Instructions for the task
Search the entries below for "installed". Report each line where it occurs.

----- Input

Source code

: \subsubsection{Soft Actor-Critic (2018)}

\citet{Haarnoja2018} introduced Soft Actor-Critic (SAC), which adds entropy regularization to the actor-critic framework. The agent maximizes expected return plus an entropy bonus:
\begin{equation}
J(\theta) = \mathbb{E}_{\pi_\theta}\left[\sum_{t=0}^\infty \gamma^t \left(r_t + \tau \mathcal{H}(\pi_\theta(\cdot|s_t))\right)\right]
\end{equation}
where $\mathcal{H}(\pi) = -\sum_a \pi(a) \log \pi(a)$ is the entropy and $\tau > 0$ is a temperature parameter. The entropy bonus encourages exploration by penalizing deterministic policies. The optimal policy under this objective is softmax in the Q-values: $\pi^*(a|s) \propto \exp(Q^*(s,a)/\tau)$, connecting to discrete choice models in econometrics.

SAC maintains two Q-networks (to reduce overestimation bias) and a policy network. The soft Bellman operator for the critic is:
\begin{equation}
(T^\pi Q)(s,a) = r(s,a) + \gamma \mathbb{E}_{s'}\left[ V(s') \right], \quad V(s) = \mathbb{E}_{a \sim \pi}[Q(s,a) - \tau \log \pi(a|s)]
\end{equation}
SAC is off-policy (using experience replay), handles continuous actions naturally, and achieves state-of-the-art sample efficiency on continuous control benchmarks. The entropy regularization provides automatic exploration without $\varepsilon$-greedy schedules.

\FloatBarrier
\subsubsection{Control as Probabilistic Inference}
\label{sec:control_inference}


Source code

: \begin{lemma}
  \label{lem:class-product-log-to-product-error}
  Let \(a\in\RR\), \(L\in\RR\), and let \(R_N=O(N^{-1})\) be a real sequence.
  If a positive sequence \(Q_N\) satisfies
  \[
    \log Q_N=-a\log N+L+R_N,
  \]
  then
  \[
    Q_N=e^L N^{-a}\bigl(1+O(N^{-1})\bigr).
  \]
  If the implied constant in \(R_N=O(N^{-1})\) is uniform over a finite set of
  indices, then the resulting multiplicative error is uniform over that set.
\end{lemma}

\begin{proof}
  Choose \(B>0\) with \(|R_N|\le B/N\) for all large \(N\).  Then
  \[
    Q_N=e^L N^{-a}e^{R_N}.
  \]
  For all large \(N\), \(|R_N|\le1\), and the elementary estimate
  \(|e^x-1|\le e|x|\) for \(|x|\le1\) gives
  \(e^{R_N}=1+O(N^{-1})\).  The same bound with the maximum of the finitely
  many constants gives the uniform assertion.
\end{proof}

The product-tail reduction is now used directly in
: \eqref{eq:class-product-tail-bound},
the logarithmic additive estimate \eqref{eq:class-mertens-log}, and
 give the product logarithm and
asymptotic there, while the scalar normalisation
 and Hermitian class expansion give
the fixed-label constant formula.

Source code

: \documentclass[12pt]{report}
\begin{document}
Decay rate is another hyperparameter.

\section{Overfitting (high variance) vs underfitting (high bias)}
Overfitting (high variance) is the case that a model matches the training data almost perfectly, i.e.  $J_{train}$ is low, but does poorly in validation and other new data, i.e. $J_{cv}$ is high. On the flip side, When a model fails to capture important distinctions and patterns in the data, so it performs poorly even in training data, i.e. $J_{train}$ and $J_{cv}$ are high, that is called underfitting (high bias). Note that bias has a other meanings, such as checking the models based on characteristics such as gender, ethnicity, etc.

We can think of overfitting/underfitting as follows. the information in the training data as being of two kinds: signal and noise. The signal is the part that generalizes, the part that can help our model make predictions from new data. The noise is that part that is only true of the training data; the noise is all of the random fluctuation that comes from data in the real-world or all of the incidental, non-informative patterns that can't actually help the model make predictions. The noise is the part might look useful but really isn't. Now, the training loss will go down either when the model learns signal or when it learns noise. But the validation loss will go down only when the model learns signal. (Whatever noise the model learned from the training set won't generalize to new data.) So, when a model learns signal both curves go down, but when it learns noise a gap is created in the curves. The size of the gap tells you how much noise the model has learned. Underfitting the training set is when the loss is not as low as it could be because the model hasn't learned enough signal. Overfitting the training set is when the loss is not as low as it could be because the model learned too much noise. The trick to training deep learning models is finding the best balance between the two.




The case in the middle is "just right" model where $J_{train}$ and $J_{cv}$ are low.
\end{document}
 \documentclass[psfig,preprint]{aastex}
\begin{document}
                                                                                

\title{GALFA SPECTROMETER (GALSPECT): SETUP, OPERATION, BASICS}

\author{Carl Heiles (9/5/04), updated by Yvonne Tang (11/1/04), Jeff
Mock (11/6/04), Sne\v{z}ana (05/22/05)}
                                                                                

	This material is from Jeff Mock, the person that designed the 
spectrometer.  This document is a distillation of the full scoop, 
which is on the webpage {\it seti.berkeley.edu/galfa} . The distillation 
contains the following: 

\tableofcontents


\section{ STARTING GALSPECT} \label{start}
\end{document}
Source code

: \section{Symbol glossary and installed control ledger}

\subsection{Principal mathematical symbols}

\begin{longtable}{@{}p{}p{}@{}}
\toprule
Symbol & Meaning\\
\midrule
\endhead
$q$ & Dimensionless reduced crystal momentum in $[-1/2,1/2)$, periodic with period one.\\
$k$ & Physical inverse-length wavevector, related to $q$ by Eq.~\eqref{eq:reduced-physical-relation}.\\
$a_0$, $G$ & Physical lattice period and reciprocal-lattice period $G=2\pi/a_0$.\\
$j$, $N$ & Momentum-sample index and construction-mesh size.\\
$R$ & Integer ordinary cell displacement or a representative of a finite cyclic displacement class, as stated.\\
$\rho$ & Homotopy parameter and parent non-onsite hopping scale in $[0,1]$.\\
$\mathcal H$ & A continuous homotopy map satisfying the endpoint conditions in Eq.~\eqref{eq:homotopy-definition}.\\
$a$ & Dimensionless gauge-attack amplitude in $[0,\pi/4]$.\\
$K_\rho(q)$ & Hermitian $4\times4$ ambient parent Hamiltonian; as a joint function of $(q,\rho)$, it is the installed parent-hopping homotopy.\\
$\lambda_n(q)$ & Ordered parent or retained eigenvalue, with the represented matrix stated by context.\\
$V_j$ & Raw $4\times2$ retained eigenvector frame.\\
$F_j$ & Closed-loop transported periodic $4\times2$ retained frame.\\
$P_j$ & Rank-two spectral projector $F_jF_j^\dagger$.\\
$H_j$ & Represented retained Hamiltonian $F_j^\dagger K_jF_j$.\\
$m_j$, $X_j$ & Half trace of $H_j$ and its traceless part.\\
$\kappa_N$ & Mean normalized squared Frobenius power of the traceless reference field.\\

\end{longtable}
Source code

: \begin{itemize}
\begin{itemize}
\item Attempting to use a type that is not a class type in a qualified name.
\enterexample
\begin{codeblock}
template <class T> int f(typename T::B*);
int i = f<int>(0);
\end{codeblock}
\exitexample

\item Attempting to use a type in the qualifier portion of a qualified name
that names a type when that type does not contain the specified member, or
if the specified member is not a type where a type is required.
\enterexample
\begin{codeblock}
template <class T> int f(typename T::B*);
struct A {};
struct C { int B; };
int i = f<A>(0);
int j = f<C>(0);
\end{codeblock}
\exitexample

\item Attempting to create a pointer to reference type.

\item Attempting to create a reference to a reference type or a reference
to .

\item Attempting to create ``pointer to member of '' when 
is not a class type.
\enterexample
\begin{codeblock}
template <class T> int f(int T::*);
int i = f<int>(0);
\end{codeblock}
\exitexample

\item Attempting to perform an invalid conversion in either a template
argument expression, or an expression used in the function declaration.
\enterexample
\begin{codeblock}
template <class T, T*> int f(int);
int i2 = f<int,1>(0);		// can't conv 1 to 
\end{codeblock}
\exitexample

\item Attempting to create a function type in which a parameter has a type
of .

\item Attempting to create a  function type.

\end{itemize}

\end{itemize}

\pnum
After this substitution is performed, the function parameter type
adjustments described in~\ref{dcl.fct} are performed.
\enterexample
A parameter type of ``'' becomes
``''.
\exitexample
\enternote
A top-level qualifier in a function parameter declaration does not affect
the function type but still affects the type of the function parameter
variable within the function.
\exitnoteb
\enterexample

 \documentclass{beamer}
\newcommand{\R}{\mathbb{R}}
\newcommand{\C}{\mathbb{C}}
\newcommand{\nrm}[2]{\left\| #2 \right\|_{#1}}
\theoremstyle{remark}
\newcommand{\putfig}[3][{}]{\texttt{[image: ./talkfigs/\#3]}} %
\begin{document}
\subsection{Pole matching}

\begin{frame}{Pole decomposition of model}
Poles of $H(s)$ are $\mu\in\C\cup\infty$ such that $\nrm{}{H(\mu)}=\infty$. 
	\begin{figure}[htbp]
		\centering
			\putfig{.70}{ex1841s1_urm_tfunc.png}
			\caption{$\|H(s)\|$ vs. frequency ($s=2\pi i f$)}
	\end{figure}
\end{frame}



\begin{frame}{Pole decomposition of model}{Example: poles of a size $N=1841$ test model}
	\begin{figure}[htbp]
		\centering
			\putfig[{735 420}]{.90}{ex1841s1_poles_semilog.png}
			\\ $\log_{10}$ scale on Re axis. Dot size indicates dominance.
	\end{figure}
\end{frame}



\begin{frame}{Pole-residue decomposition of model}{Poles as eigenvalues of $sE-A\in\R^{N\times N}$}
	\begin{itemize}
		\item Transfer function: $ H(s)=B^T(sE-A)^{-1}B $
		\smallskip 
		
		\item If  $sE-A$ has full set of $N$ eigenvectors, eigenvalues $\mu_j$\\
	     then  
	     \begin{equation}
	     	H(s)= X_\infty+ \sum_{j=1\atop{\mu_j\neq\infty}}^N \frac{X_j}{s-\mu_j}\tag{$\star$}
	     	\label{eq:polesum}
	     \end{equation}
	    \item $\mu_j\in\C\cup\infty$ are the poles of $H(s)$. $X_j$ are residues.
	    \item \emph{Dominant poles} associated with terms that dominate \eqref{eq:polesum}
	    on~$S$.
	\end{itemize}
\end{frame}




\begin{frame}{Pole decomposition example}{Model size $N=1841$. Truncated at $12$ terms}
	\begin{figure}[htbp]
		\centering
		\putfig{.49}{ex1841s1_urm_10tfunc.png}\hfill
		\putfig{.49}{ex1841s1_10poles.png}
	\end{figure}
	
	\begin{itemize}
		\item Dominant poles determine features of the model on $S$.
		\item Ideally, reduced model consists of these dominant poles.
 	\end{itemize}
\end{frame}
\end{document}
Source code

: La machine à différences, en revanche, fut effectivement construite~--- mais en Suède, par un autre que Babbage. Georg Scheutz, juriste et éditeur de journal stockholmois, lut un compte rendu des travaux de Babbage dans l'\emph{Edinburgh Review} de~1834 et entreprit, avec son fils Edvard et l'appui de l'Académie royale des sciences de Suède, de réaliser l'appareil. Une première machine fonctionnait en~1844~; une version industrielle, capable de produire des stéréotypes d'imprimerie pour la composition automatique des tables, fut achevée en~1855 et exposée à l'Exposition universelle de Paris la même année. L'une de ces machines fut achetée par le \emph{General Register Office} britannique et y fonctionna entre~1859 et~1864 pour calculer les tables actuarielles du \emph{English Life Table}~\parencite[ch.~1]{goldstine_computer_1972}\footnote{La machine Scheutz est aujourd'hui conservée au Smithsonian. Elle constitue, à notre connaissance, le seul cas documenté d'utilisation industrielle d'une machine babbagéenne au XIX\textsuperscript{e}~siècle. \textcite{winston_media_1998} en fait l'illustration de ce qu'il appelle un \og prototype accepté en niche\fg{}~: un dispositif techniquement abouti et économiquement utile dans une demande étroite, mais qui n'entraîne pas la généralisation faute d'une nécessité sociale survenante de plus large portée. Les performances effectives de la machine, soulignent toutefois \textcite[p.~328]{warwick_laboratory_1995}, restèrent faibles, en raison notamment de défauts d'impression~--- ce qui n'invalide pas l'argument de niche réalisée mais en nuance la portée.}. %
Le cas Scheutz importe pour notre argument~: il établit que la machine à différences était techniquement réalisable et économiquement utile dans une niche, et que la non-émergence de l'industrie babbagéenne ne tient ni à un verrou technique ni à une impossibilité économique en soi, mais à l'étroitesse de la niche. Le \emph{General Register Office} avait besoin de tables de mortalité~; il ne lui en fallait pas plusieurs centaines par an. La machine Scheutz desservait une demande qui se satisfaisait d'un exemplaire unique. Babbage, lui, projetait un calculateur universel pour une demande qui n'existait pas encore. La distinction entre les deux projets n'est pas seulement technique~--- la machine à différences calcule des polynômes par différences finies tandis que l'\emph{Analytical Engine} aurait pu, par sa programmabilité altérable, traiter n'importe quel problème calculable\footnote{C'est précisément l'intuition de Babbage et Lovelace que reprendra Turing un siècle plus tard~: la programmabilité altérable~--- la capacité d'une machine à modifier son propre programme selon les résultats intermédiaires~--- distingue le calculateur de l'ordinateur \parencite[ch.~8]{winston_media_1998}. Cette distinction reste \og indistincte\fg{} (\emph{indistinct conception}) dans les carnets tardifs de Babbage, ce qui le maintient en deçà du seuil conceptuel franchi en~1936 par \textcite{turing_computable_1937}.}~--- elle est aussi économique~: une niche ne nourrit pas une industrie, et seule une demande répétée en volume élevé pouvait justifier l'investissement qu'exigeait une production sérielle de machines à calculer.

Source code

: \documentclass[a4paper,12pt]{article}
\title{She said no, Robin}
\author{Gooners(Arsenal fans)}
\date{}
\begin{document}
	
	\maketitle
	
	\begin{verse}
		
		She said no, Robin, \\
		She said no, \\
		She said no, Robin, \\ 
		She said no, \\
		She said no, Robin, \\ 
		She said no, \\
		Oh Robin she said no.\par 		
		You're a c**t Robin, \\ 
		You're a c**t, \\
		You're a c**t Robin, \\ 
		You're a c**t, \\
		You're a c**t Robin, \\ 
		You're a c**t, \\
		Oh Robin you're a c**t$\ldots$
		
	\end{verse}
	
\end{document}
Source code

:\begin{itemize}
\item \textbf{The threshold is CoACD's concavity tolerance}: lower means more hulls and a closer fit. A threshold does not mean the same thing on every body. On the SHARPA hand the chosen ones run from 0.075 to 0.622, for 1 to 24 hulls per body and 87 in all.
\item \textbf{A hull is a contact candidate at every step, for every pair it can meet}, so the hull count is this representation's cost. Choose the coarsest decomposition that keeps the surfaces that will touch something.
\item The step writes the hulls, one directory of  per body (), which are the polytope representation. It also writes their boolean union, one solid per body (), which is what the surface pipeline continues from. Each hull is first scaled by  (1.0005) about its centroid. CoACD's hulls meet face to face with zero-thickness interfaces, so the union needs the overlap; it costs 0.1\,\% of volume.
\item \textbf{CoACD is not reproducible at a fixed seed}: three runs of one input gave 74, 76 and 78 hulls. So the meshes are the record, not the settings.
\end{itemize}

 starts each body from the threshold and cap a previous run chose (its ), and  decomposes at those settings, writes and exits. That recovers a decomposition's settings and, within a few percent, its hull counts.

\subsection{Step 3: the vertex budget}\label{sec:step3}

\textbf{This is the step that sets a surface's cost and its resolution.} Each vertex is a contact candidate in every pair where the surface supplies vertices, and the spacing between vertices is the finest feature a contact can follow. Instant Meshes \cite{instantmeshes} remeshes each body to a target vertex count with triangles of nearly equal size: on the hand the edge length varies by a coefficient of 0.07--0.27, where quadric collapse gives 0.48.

----------

Written solution
: \section{Symbol glossary and installed control ledger}
$K_\rho(q)$ & Hermitian $4\times4$ ambient parent Hamiltonian; as a joint function of $(q,\rho)$, it is the installed parent-hopping homotopy.\\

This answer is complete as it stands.